Paul Horn, un élève de Guimard actif à Strasbourg

Les études concernant Guimard (1) font en général l’impasse sur ceux qui furent ses élèves.

stockfeld001-minC’est à l’occasion d’une exposition consacrée à la Grande Percée de Strasbourg (2) que l’on peut découvrir qu’un des architectes de ce projet fut un collaborateur de Guimard.

Afin d’appréhender le contexte, un rappel historique s’impose.

A la suite de la guerre de 1870, l’Alsace et une partie de la Lorraine sont annexées par l’empire allemand. Strasbourg, qui doit devenir une vitrine du Reich (3), voit sa population doubler sous l’afflux de soldats, mais aussi de fonctionnaires, d’artisans, etc.

Otto Back (4) est nommé à la tête de l’administration municipale et décide de lancer un concours pour l’extension de la ville. A l’issue de celui-ci, la surface de Strasbourg va tripler, articulant avec bonheur la Neustadt (5) à la vieille ville. On comptera jusqu’à 2000 chantiers de construction par an !

Back meurt en 1906, laissant la place à Rudolph Schwander, maire élu, de tendance libérale sociale (6). Soucieux du développement économique de la ville, il décide de relier par le tramway la gare (7), la place Kléber (8) et le nouveau quartier de la Bourse, lui-même relié au port. Or, la vieille ville est un lacis de ruelles plus ou moins étroites, voire tortueuses et bordées d’immeubles vétustes, voire insalubres. Les logements des habitants les plus modestes comportent quelquefois des pièces sans lumière ni aération directes. Le manque d’hygiène fait le lit de la tuberculose, de la diphtérie, du typhus, etc.

Afin d’éviter toute spéculation, Schwander fait acheter en secret des centaines d’immeubles afin de permettre la création d’un boulevard de circulation de 18 mètres  de large dans le cœur historique. Mais avant de commettre l’irréparable, il fait inventorier et photographier les bâtiments remarquables devant céder la place. En vue de reloger les locataires chassés par les démolisseurs (9), le maire charge en 1910 Edouard Schimpf (10) de construire une cité-jardin au Stockfeld, à 6 kilomètres au sud du centre historique (11).

Une fois les démolisseurs passés, les architectes, par le biais de concours organisés par la ville, vont pouvoir prendre la relève.


Parmi ces derniers figure un certain Paul Horn (1879-1959).
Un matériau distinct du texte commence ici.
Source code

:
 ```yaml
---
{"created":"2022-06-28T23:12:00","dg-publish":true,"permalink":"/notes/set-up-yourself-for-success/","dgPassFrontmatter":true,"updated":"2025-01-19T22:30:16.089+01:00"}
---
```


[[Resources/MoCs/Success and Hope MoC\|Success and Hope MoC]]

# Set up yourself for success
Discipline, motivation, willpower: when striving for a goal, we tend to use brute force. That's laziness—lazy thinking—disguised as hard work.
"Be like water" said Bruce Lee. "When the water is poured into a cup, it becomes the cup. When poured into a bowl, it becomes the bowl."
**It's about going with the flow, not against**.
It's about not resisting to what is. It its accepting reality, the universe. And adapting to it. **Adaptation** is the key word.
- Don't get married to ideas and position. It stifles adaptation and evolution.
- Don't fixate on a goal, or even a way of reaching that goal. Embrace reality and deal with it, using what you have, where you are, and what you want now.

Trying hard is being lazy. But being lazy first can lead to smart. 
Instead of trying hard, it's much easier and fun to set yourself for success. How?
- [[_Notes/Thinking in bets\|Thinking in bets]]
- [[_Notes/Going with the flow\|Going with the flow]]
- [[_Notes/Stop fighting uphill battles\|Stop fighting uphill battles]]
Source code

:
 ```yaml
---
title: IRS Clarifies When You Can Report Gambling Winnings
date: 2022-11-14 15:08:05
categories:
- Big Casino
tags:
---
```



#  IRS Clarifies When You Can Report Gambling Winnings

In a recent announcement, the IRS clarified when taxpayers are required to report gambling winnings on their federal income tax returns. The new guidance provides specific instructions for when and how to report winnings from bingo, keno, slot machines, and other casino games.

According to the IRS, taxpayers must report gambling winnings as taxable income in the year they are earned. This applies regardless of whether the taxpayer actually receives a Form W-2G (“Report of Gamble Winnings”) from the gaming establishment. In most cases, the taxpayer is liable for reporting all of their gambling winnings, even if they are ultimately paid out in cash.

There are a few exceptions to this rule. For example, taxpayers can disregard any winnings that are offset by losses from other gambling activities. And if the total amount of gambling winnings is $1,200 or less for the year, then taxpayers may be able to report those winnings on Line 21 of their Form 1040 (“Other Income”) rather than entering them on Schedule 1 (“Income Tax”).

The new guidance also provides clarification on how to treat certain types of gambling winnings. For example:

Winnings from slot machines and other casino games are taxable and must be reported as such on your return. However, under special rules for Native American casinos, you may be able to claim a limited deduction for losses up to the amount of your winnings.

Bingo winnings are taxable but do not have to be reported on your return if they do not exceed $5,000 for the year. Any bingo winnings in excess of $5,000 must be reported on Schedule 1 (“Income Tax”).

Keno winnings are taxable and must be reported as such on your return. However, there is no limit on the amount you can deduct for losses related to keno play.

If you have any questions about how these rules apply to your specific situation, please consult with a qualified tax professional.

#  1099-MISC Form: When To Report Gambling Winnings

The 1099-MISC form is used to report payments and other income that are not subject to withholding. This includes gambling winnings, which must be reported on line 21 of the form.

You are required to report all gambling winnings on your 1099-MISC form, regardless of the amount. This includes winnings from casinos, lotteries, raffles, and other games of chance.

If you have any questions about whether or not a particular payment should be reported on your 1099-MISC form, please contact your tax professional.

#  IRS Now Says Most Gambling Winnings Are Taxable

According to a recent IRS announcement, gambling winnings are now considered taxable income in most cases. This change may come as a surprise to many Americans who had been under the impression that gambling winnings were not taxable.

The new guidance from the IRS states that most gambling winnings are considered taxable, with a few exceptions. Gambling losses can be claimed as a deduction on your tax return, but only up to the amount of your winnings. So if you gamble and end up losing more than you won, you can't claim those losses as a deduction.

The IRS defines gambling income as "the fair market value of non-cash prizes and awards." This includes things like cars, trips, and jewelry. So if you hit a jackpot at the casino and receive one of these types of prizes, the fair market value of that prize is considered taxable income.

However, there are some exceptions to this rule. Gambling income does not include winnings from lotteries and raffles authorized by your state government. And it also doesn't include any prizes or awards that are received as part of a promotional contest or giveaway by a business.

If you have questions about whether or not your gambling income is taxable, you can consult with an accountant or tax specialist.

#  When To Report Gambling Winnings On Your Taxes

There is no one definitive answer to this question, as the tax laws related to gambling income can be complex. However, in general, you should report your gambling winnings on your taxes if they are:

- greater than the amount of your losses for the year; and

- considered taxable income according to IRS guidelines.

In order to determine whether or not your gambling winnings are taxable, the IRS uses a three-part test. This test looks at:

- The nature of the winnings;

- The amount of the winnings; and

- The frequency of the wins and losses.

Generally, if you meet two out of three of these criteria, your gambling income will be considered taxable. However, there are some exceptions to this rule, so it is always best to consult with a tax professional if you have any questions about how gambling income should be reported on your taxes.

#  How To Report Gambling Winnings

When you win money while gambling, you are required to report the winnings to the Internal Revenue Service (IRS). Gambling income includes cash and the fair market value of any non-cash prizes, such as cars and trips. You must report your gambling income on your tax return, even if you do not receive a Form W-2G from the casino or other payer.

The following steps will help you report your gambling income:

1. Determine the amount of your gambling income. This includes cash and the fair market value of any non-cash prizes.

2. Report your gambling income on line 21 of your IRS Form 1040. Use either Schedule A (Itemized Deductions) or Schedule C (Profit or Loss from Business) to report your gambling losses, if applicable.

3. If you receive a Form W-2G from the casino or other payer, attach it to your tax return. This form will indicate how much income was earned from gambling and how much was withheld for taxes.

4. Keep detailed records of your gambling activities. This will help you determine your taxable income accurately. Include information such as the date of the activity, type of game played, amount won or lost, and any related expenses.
Après une première formation à Mulhouse, Horn poursuit ses études à Strasbourg, puis à Karlsruhe. Il retourne à Mulhouse pour travailler au service d’architecture de cette ville en 1906 avant de poursuivre son cursus à Munich.

Fin 1907, il se rend à Paris chez Hector Guimard pour y travailler comme en témoigne une lettre de recommandation à entête « Hector Guimard, Architecte d’Art, Castel Béranger 16 rue Lafontaine » datée du 10 mars 1908 et rédigée de la main du maître.

Cette lettre (coll. part.) est ainsi rédigée : « Je soussigné certifie que Monsieur Paul Horn a été employé depuis le 1er décembre 1907 jusqu’à ce jour comme dessinateur Architecte et que pendant son séjour à mon bureau il s’est toujours montré sérieux et assidu. »

Horn poursuit ses études à Stuttgart avant de revenir à Mulhouse, où il ouvre un bureau en association avec Schimpf. Ce dernier est aussi un collaborateur de Fritz Beblo, architecte en chef des services de la ville de Strasbourg.

Horn, informé de l’opportunité exceptionnelle qu’offre la Grande Percée, va s’intéresser au tronçon qui s’étend entre la place Saint-Pierre-le-Vieux et la place Kléber, à savoir l’actuelle rue du 22 Novembre (12). Les parcelles sont proposées selon le principe de l’Erbaurecht (un bail proche de l’emphytéose). Dans ce régime, le candidat se voit mettre à disposition un terrain pour une durée de 65 ans, terme au bout duquel ledit terrain redevient propriété de la ville ainsi que la construction qui l’occupe. En outre, le preneur doit verser une rente annuelle de 4,3 % de la valeur du terrain. Enfin, les acquéreurs doivent posséder au moins 25 % de la somme nécessaire à la construction. En effet, soucieuse d’éviter les « dents creuses » dans la rue, la ville va proposer, via la SDG (13), un prêt pouvant atteindre 75 % du montant des travaux.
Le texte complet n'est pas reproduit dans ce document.